‘Alligator gap’ in Metro budget could lead to service cuts, fare increases

WASHINGTON — With overall expenses going up and the number of rail riders going down, Metro is facing a trend that looks like an alligator opening its mouth to chomp down on wallets across the region.

Michael Goldman, Metro board’s finance committee chair, said the “alligator gap” between growing expenses and more slowly growing revenues could lead to service cuts next year in addition to fare increases and increased contributions from local governments.

“We’ve got to take a look at what’s the route structure, whether we need to make service cuts on the bus side, service cuts on the rail side, to be more in line with what our current ridership and revenue expectations and projections are,” Goldman said.

Metro expects the operating budget for the year beginning July 1, 2017 to require about $300 million in savings, additional contributions from jurisdictions, increased fares or other revenue.

“We’re not going to solve those problems the way we’ve tried to do it in the past just with either fare hikes or increases in subsidy. We need kind of a broader program,” Goldman said. “Yes, fare hikes I think are going to be part of it, an increase in subsidy from the jurisdictions are going to be part of it, but I think we have to be looking at some other components as well if we’re going to close this budget gap.”

Any effort to raise fares, cut service or increase contributions from jurisdictions could set off a new round of jurisdictional fighting on the Metro Board among representatives of Maryland, D.C., Virginia and the federal government.

An outside consultant from McKinsey & Company outlined what Goldman referred to as the “alligator gap” Thursday for the Metro board’s finance committee.

“Clearly the growth in labor costs relative to the growth in revenues is a fundamental long-term problem that has got to be addressed in some form,” consultant Tyler Duvall said.

On the cost side, labor is Metro’s largest driver, but Duvall said the way productivity is measured determines whether costs have grown too much.

“You can either measure it by the size of the system, in which case it would look OK — the physical size — or you can measure it by the demand on the system, in which case it looks like it’s actually declining,” he said.

The decline would be based on the dropping ridership, with far fewer riders using Metro today than any time in the last 10 years.

“This is quite a worrisome chart here,” Duvall said.

When the number of riders is compared with the fast-growing population in the region, the numbers look even dimmer: When adjusted for population changes, ridership in 2015 was only 86 percent of the 2005 levels.

Because fares have gone up several times in the last decade, most recently in 2014, fare revenue has not dropped, but it has not risen significantly either.
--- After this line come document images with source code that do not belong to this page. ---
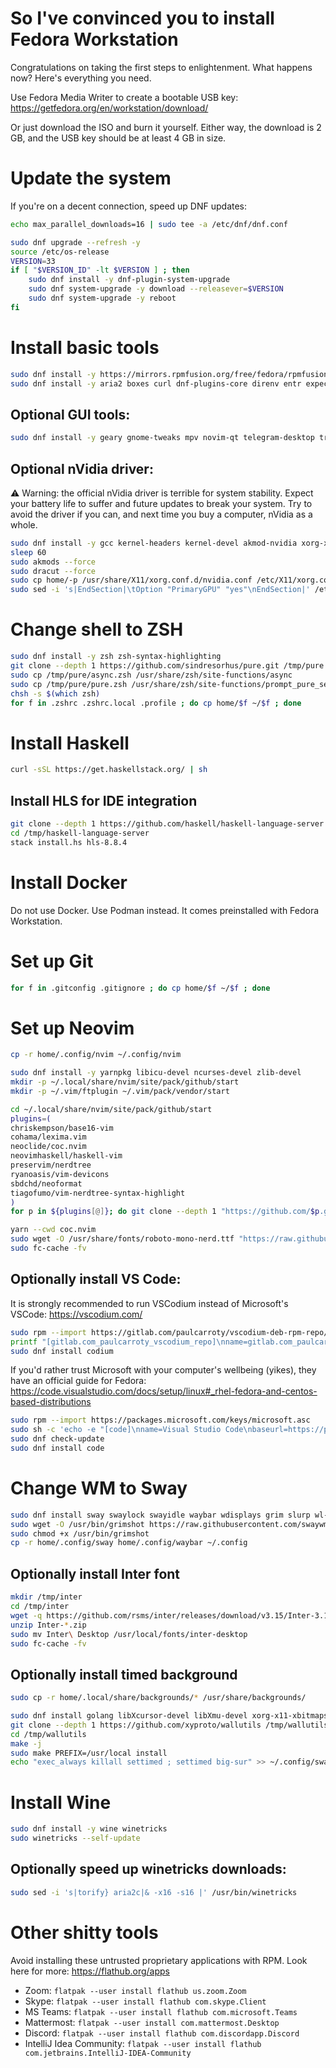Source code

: So I've convinced you to install Fedora Workstation
===================================================

Congratulations on taking the first steps to enlightenment.
What happens now? Here's everything you need.

Use Fedora Media Writer to create a bootable USB key:
https://getfedora.org/en/workstation/download/

Or just download the ISO and burn it yourself. Either way, the download is 2 GB, and the USB key should be at least 4 GB in size. 

# Update the system
If you're on a decent connection, speed up DNF updates:
```sh
echo max_parallel_downloads=16 | sudo tee -a /etc/dnf/dnf.conf
```
```sh
sudo dnf upgrade --refresh -y
source /etc/os-release
VERSION=33
if [ "$VERSION_ID" -lt $VERSION ] ; then
    sudo dnf install -y dnf-plugin-system-upgrade
    sudo dnf system-upgrade -y download --releasever=$VERSION
    sudo dnf system-upgrade -y reboot
fi
```

# Install basic tools
```sh
sudo dnf install -y https://mirrors.rpmfusion.org/free/fedora/rpmfusion-free-release-$(rpm -E %fedora).noarch.rpm https://mirrors.rpmfusion.org/nonfree/fedora/rpmfusion-nonfree-release-$(rpm -E %fedora).noarch.rpm
sudo dnf install -y aria2 boxes curl dnf-plugins-core direnv entr expect fuse-exfat fuse-sshfs git git-credential-libsecret httpie jq make moreutils the_silver_searcher util-linux-user neovim wget
```
## Optional GUI tools:
```sh
sudo dnf install -y geary gnome-tweaks mpv novim-qt telegram-desktop transmission-gtk transmission-remote-gtk yaru-theme
```

## Optional nVidia driver:
⚠️ Warning: the official nVidia driver is terrible for system stability. Expect your battery life to suffer and future updates to break your system. Try to avoid the driver if you can, and next time you buy a computer, nVidia as a whole.
```sh
sudo dnf install -y gcc kernel-headers kernel-devel akmod-nvidia xorg-x11-drv-nvidia xorg-x11-drv-nvidia-libs xorg-x11-drv-nvidia-libs.i686
sleep 60
sudo akmods --force
sudo dracut --force
sudo cp home/-p /usr/share/X11/xorg.conf.d/nvidia.conf /etc/X11/xorg.conf.d/nvidia.conf
sudo sed -i 's|EndSection|\tOption "PrimaryGPU" "yes"\nEndSection|' /etc/X11/xorg.conf.d/nvidia.conf
```

# Change shell to ZSH
```sh
sudo dnf install -y zsh zsh-syntax-highlighting
git clone --depth 1 https://github.com/sindresorhus/pure.git /tmp/pure
sudo cp /tmp/pure/async.zsh /usr/share/zsh/site-functions/async
sudo cp /tmp/pure/pure.zsh /usr/share/zsh/site-functions/prompt_pure_setup
chsh -s $(which zsh)
for f in .zshrc .zshrc.local .profile ; do cp home/$f ~/$f ; done
```

# Install Haskell
```sh
curl -sSL https://get.haskellstack.org/ | sh
```

## Install HLS for IDE integration
```sh
git clone --depth 1 https://github.com/haskell/haskell-language-server.git /tmp/haskell-language-server
cd /tmp/haskell-language-server
stack install.hs hls-8.8.4
```

# Install Docker
Do not use Docker. Use Podman instead. It comes preinstalled with Fedora Workstation.

# Set up Git
```sh
for f in .gitconfig .gitignore ; do cp home/$f ~/$f ; done
```

# Set up Neovim
```sh
cp -r home/.config/nvim ~/.config/nvim

sudo dnf install -y yarnpkg libicu-devel ncurses-devel zlib-devel
mkdir -p ~/.local/share/nvim/site/pack/github/start
mkdir -p ~/.vim/ftplugin ~/.vim/pack/vendor/start

cd ~/.local/share/nvim/site/pack/github/start
plugins=(
chriskempson/base16-vim
cohama/lexima.vim
neoclide/coc.nvim
neovimhaskell/haskell-vim
preservim/nerdtree
ryanoasis/vim-devicons
sbdchd/neoformat
tiagofumo/vim-nerdtree-syntax-highlight
)
for p in ${plugins[@]}; do git clone --depth 1 "https://github.com/$p.git"; done

yarn --cwd coc.nvim
sudo wget -O /usr/share/fonts/roboto-mono-nerd.ttf "https://raw.githubusercontent.com/ryanoasis/nerd-fonts/master/patched-fonts/RobotoMono/Regular/complete/Roboto Mono Nerd Font Complete.ttf"
sudo fc-cache -fv
```

## Optionally install VS Code:
It is strongly recommended to run VSCodium instead of Microsoft's VSCode: https://vscodium.com/

```sh
sudo rpm --import https://gitlab.com/paulcarroty/vscodium-deb-rpm-repo/raw/master/pub.gpg
printf "[gitlab.com_paulcarroty_vscodium_repo]\nname=gitlab.com_paulcarroty_vscodium_repo\nbaseurl=https://paulcarroty.gitlab.io/vscodium-deb-rpm-repo/rpms/\nenabled=1\ngpgcheck=1\nrepo_gpgcheck=1\ngpgkey=https://gitlab.com/paulcarroty/vscodium-deb-rpm-repo/raw/master/pub.gpg" | sudo tee -a /etc/yum.repos.d/vscodium.repo
sudo dnf install codium
```
If you'd rather trust Microsoft with your computer's wellbeing (yikes), they have an official guide for Fedora: https://code.visualstudio.com/docs/setup/linux#_rhel-fedora-and-centos-based-distributions
```sh
sudo rpm --import https://packages.microsoft.com/keys/microsoft.asc
sudo sh -c 'echo -e "[code]\nname=Visual Studio Code\nbaseurl=https://packages.microsoft.com/yumrepos/vscode\nenabled=1\ngpgcheck=1\ngpgkey=https://packages.microsoft.com/keys/microsoft.asc" > /etc/yum.repos.d/vscode.repo'
sudo dnf check-update
sudo dnf install code
```

# Change WM to Sway
```sh
sudo dnf install sway swaylock swayidle waybar wdisplays grim slurp wl-clipboard python3-i3ipc
sudo wget -O /usr/bin/grimshot https://raw.githubusercontent.com/swaywm/sway/master/contrib/grimshot
sudo chmod +x /usr/bin/grimshot
cp -r home/.config/sway home/.config/waybar ~/.config
```

## Optionally install Inter font
```sh
mkdir /tmp/inter
cd /tmp/inter
wget -q https://github.com/rsms/inter/releases/download/v3.15/Inter-3.15.zip
unzip Inter-*.zip
sudo mv Inter\ Desktop /usr/local/fonts/inter-desktop
sudo fc-cache -fv
```

## Optionally install timed background
```sh
sudo cp -r home/.local/share/backgrounds/* /usr/share/backgrounds/

sudo dnf install golang libXcursor-devel libXmu-devel xorg-x11-xbitmaps wayland-devel
git clone --depth 1 https://github.com/xyproto/wallutils /tmp/wallutils
cd /tmp/wallutils
make -j
sudo make PREFIX=/usr/local install
echo "exec_always killall settimed ; settimed big-sur" >> ~/.config/sway/theme.conf
```

# Install Wine
```sh
sudo dnf install -y wine winetricks
sudo winetricks --self-update
```

## Optionally speed up winetricks downloads:
```sh
sudo sed -i 's|torify} aria2c|& -x16 -s16 |' /usr/bin/winetricks
```

# Other shitty tools
Avoid installing these untrusted proprietary applications with RPM. Look here for more: https://flathub.org/apps
- Zoom: `flatpak --user install flathub us.zoom.Zoom`
- Skype: `flatpak --user install flathub com.skype.Client`
- MS Teams: `flatpak --user install flathub com.microsoft.Teams`
- Mattermost: `flatpak --user install com.mattermost.Desktop`
- Discord: `flatpak --user install flathub com.discordapp.Discord`
- IntelliJ Idea Community: `flatpak --user install flathub com.jetbrains.IntelliJ-IDEA-Community`
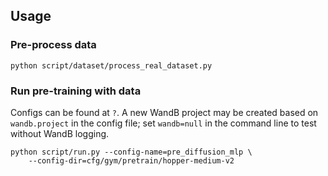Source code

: ## Usage

### Pre-process data

```console
python script/dataset/process_real_dataset.py
```
<!-- The data path follows `${DPPO_DATA_DIR}/<benchmark>/<task>/train.npz`, e.g., `${DPPO_DATA_DIR}/gym/hopper-medium-v2/train.npz`. -->

### Run pre-training with data
Configs can be found at `?`. A new WandB project may be created based on `wandb.project` in the config file; set `wandb=null` in the command line to test without WandB logging.
```console
python script/run.py --config-name=pre_diffusion_mlp \
    --config-dir=cfg/gym/pretrain/hopper-medium-v2
```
Had ridership not dropped, Duvall estimates Metro could have brought in $44 million more in 2015.

“We are not in a position to say today there is a silver bullet cause for this decline in ridership,” he said.

Broader reasons for the decline that were suggested include the changing federal workforce, increases in telecommuting, declining gas prices, the increase in telework, gentrification in downtown areas and the “Uberfication” of transportation.

Metro also must face the dismal rider ratings: Internal measures show riders only give Metro a 56 percent reliability rating.

“It’s clear that there’s a relationship between declining customer satisfaction and rail ridership,” Duvall said. “This has got to get reversed.”

The drop-off is at all times of day, including significant declines outside of rush hours and on weekends, when Metro trains regularly share a single track or stations are shut down.

At peak periods, problems with railcars are the single largest cause of train offloads and delays.

“If our customers are giving us a grade of 56 percent on reliability … anyone in business, you are in deep trouble if you are at 56 percent,” said Malcolm Augustine, a Metro board member from Prince George’s County.

While Metro is working to improve car maintenance and hopes for eventual benefits from the ongoing accelerated track repairs, Goldman said savings are needed soon “as we look at this widening alligator gap between revenues and expenses.”

Metro and its largest union, Amalgamated Transit Union Local 689, were in contract negotiations after their most recent collective bargaining agreement expired at the end of June.

The two sides agreed not to discuss the details of negotiations with reporters.

In addition to the operating budget gap, Metro has failed for years to fully fund pension plans or other post-employment benefits like health care for retirees. Those unfunded obligations are projected to be well over $1 billion.